Natation : enseignement négligé

12 Août 2020

Durant les mois de juin et juillet, on a compté 197 décès par noyade. C’est environ cinquante de moins que pour la même période de 2019 sans doute en partie en raison du confinement, mais en augmentation en juillet. Rien que dans les eaux d’Île-de-France, quinze personnes ont trouvé la mort.

La base de loisirs, le plan d’eau ou la rivière, qu’on soit aux abords d’une grande ville ou en campagne, représentent souvent la sortie détente pour beaucoup de familles et de jeunes au budget trop serré pour s’offrir des vacances. Or ces espaces de loisir ne sont pas, ou pas suffisamment, équipés et surveillés.

Construire une piscine, aménager un site pour la baignade, cela coûte cher, trop cher pour certaines municipalités. De même disposer de maîtres-nageurs en nombre suffisant nécessite un budget pour leur formation et leur embauche. En 2019, il en manquait 5 000, selon la Fédération des maîtres-nageurs.

Enfin, trop d’enfants n’ont pas vraiment appris à nager, alors que le risque de noyade concerne en particulier les enfants et les jeunes de moins de 25 ans. En avril 2019, Roxana Maracineanu, la ministre des Sports, déplorait qu’un élève sur deux ne sache pas nager à la fin de l’école primaire. Mais, même en fin de sixième, tous n’en sont pas capables, alors que cela fait partie du programme officiel. Les séances obligatoires se heurtent souvent au casse-tête des emplois du temps : comment partager entre les établissements scolaires les créneaux horaires des piscines trop peu nombreuses, en particulier dans les banlieues défavorisées ? Comment faire quand on habite une petite ville sans équipement ?

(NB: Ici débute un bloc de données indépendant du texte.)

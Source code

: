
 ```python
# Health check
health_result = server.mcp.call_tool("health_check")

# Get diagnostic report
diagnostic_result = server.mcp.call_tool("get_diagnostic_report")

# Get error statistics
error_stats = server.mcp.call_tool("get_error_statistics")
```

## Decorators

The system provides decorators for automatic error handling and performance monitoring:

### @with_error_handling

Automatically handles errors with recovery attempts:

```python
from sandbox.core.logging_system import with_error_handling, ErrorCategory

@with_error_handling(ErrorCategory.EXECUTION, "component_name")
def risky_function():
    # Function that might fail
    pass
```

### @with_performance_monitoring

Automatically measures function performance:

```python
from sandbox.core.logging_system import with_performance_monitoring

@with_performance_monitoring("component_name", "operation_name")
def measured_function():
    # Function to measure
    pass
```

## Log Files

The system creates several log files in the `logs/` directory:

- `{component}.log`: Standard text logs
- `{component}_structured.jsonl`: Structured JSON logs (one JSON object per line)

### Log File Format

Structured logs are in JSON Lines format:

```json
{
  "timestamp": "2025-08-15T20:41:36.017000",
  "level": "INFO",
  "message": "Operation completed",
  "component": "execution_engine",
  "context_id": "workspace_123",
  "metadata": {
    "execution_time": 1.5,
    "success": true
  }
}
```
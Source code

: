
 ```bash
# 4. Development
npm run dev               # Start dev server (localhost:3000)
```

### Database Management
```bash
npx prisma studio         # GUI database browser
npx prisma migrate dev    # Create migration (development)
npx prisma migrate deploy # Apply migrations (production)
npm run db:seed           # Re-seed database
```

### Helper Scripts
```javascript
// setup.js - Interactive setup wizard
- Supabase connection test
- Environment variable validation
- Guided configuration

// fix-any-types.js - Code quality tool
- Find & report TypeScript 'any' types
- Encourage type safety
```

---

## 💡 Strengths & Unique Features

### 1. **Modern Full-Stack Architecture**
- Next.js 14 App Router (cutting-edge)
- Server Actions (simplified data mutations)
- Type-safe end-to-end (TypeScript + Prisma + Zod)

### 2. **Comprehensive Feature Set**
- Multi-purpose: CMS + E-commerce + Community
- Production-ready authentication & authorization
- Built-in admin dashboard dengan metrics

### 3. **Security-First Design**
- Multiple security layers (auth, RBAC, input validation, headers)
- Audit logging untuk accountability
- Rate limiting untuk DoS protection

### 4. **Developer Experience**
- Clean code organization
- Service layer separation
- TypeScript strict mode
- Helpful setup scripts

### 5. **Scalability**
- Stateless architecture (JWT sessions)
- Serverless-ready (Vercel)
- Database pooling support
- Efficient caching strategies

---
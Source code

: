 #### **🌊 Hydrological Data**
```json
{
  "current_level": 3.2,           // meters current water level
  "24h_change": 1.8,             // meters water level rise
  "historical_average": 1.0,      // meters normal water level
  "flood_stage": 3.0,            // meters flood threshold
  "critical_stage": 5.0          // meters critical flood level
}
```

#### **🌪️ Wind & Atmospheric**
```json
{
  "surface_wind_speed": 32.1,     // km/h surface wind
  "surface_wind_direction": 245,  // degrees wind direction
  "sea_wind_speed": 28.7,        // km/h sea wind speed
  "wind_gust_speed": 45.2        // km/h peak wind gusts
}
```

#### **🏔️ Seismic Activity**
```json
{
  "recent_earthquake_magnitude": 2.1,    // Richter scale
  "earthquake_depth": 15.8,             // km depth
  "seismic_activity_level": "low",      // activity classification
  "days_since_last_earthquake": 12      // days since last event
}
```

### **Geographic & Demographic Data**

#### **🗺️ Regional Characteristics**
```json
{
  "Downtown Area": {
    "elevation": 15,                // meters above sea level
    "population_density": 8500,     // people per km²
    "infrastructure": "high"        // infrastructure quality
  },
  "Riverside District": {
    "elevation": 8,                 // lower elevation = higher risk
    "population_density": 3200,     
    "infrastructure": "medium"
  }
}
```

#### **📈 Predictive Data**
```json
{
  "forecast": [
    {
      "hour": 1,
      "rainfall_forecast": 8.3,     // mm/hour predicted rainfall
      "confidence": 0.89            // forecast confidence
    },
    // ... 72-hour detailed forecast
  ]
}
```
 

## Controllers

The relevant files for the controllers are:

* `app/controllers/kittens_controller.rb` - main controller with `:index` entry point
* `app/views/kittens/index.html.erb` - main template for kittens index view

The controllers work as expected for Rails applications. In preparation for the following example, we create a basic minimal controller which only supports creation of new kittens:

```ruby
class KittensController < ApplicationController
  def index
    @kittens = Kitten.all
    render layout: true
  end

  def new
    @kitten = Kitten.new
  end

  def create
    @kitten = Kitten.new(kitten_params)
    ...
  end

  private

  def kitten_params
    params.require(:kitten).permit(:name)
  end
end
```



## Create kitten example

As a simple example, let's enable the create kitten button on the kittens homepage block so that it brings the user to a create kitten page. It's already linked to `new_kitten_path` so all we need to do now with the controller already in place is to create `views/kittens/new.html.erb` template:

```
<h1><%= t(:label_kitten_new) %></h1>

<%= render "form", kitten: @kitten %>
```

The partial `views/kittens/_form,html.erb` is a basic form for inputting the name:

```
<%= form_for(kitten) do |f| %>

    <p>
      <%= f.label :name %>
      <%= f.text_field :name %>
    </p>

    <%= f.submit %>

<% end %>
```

Quant au projet de donner aux enfants, dès quatre ans, une aisance aquatique, comme le souhaitait la ministre des Sports, il ne risque pas de voir le jour, vu les suppressions de postes dans l’Éducation nationale. Pourtant, savoir nager est indispensable et même vital, et les organismes d’éducation devraient avoir les moyens d’assurer cette formation, gratuitement, dès le plus jeune âge.